(Reuters) – Kosovo marked the 15th anniversary of its declaration of independence from Serbia in February this year.
Here are key facts about the small western Balkan republic:
POPULATION: Around 1.8 million, according to the most recent census in 2011, which local Serbs boycotted. Ethnic Albanians comprise more than 90% of the population, Serbs about 5.3%, with ethnic groups such as Bosniaks, Turks and Roma making up the remainder. A fresh census is scheduled this year.
AREA: Kosovo spans 10,908 square km (4,212 square miles). It borders Serbia to the north and east, North Macedonia to the southeast, Albania the southwest and Montenegro the west.
CAPITAL: Pristina.
LANGUAGE: Albanian and Serbian are official languages.

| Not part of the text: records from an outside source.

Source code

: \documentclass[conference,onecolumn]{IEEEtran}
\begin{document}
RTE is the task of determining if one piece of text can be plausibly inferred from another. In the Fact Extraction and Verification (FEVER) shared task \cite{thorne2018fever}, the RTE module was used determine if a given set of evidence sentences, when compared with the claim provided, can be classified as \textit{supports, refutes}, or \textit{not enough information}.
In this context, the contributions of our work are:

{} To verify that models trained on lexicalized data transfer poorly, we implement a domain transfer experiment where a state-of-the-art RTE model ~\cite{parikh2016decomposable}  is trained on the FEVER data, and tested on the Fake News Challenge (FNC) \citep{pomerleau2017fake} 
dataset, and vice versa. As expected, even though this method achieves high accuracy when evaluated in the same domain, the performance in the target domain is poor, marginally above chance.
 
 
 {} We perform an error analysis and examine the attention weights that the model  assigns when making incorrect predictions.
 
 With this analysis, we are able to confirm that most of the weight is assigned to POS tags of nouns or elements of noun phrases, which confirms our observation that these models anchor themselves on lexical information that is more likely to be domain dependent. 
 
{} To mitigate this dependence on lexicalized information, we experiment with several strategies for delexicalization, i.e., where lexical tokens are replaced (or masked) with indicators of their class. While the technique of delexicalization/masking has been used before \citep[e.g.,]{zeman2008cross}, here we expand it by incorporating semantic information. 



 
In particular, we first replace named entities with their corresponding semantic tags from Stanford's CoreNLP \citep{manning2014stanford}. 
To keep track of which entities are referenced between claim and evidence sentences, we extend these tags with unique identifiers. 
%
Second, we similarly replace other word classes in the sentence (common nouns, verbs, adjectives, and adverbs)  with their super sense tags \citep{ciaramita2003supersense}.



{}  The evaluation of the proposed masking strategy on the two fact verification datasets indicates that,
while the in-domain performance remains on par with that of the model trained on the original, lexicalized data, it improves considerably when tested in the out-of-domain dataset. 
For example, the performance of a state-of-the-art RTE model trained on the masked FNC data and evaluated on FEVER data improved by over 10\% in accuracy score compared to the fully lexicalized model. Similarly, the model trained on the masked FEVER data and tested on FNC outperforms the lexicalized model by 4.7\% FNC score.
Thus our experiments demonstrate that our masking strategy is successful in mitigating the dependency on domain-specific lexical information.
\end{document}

RELIGION: Around 90% – largely ethnic Albanians – are Muslims. The other significant denominations are Orthodox Christians – mainly Serbs – and Roman Catholics.
STATE & GOVERNMENT: A parliamentary democracy with a 120-seat legislature, including 10 seats reserved for Serbs and 10 for other minorities. Government is headed by the prime minister, with the president in a ceremonial role.
ECONOMY: Landlocked and poor, Kosovo hopes its mineral wealth will eventually unlock the foreign investment it needs to tackle unemployment of around 30%. But many investors are deterred by volatile ethnic tensions. Corruption, smuggling and organised crime are other serious problems stunting development and undermining Kosovo’s aspiration to EU membership.
HISTORY & PEOPLE: Kosovo became part of the Kingdom of Serbia in the early 13th century, with a mixed population of ethnic Albanians, Serbs and Vlachs. The Nemanjic dynasty made Kosovo the spiritual heartland of Serbia, giving lands to the Orthodox Church and building monasteries that still stand today.
Many Serbs left over the five centuries after the Ottoman Empire defeated Serbs under Prince Lazar in the 1389 Battle of Kosovo, while ethnic Albanians grew in number. Mutual expulsions and migrations to and from neighbouring Albania in the early 20th century changed Kosovo’s ethnic makeup.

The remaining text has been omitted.